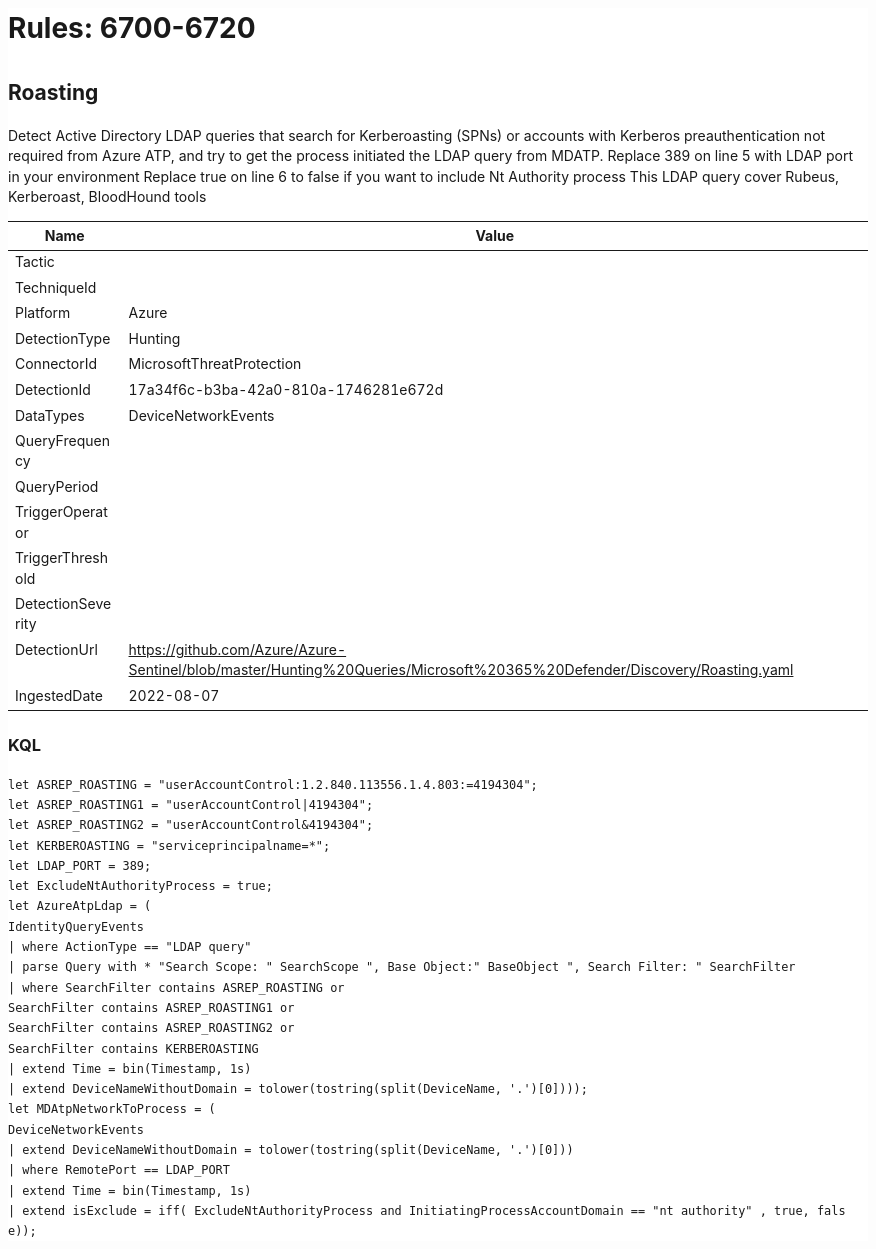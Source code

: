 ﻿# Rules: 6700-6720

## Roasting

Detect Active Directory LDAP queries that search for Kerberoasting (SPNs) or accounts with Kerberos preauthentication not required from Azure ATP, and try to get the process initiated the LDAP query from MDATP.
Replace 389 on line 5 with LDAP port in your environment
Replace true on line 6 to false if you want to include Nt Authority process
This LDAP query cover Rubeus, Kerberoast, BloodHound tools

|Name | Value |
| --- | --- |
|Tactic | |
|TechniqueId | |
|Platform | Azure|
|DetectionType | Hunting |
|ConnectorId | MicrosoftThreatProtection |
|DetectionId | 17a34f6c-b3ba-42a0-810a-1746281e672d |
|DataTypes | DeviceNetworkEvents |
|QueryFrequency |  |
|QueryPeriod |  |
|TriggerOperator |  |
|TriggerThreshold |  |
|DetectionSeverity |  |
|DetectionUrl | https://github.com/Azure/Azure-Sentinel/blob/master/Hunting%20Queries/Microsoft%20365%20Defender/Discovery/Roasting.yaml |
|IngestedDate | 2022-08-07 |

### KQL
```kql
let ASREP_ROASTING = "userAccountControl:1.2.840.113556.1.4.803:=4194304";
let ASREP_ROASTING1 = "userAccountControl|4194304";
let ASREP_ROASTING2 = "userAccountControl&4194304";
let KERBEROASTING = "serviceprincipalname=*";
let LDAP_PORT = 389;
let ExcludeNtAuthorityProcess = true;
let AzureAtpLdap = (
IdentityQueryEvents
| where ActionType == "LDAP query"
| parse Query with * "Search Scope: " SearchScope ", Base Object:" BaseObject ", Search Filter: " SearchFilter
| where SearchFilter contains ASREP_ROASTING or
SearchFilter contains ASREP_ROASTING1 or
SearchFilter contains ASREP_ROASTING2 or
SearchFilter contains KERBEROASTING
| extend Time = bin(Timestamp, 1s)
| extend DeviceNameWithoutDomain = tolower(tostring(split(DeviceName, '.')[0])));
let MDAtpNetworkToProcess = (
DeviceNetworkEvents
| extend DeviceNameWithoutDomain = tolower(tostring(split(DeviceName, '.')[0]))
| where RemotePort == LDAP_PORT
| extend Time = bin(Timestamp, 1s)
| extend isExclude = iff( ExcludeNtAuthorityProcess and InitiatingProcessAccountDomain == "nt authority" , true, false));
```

-*-*-

» **What the task requires**
Establish how many lines of the entries hold the word "false", giving nothing but the number.

» **Expected answer**
2